Tiny WPA
Tiarra Bell hunches over a long wooden board, carefully spreading bonding glue while a table saw whines in the background, sawdust permeates the air, and other reassuring workshop sounds hum around her.
Tiarra, 18, is working in the basement of the new Tiny WPA headquarters on Lancaster Avenue in West Philadelphia. She’s making a mailbox for the location.
It’s a place that has transformed Tiarra’s life. And her experience with Tiny WPA’s Building Hero Project embodies the vision of the program’s co-creators, design expert Alex Gilliam and his partner Renee Schacht. Together, they’ve built a program for youth and adults to learn tools, create functional products to sell on the internet, and improve their neighborhoods and schools through hands-on design and building – all while learning teamwork and developing leadership.
“The Building Hero Project is a community design leadership curriculum where the training tools are projects,” Alex explained. “It’s kind of shop class on steroids!”
Participants perform their tasks in a visible location – on the sidewalk or in the storefront window, for instance – so passersby become intrigued.
“When people see what we’re building, they want to get involved,” Alex said. “And there’s no more powerful tool for stimulating or inspiring community engagement than Tiarra with a circular saw. When people see a teenage girl doing that, it’s like, ‘If she can do it, why can’t I?’”
A grant from The Barra Foundation will enable Alex and Renee to formalize the Building Hero Project, and offer three eight-week Building Hero training programs throughout the year. Participants of all ages and walks of life will learn how to make functional items—from cell phone amplifiers to desktop organizers—that will be sold on Etsy, an internet site for hand-made arts and crafts, with the money split between the program and the creators.
Brody Bauman, 16, has already earned $800 from desktop organizers that he made and sold on Etsy. He and Tiarra and other students have made this shop an impromptu after-school program, coming by to work on their skills in a comfortable, nurturing environment. “I just showed up one day and I never left,” he said.
Meanwhile, from time to time, neighbors drop by, asking Alex and Renee to help them make counter tops or front porch planters or a dog house. PhillyCAM, a local nonprofit, asked for help with a radio station console. When they can, they do it. The effort fits into their bigger dream, to use the Building Hero model to inspire students and residents to take up tools and help improve their neighborhood. Alex and Renee also hope to collaborate with the regional fabrication and design community, to create partnerships and mentoring opportunities. Furniture companies have already begun reaching out to them, seeking skilled individuals. “We want to weave the Building Hero Project into the design and fabrication life of this city,” Alex said.
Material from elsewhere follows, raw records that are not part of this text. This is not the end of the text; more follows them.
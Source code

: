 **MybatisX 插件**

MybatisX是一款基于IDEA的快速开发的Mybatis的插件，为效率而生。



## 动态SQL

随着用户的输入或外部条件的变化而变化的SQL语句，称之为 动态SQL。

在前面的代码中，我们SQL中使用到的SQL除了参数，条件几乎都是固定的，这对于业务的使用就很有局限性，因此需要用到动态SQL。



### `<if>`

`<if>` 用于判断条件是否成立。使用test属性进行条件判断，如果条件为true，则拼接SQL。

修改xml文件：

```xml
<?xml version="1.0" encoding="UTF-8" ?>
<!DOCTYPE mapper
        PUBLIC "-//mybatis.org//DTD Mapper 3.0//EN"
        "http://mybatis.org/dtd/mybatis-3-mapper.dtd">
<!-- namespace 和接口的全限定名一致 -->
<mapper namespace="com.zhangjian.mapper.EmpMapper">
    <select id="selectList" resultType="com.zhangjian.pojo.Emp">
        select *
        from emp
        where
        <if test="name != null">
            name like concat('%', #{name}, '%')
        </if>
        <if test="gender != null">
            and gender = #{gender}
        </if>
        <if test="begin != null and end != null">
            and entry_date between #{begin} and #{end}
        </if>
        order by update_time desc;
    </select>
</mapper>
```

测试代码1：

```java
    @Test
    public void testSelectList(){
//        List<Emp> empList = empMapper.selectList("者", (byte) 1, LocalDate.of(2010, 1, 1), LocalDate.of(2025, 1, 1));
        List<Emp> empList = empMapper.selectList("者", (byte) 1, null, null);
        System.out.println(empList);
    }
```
A year and a half ago, Tiarra, a student at Science Leadership Academy, supported a group called ‘Random Acts of Kindness’, created by 9th grade girls at the Science Leadership Academy’s Beeber campus. There, working with Public Workshop—an affiliate of Tiny WPA, she helped them design and create ‘hang-out’ pods where students could sit and socialize. Tiarra enjoyed the process so much that she got involved in and became an integral part of the Building Hero Project. She has had a tremendous impact on Tiny WPA and Public Workshop’s work and her future has likewise been reshaped by the experience.
In near disbelief at how bored she would be had she pursued her original goal of studying to be a paleontologist, Tiarra changed her future plans and was accepted to the prestigious Rhode Island School of Design as a furniture design major. She was among 819 students, out of 12,000 applicants, to be recognized by the National Young Arts Foundation and will receive a cash award, professional mentoring, and program opportunities. Tiarra was also the only person under the age of 25 invited to a recent national convening of experts organized by the National Endowment for the Arts and the Surdna Foundation on ‘community engaged design.’
“Designing and building is an outlet for me. After a stressful day at school… or a normal day, I look forward to coming to 4017 Lancaster Avenue and working with Tiny WPA,” said Tiarra. “It’s kinda my motivation for waking up in the morning.”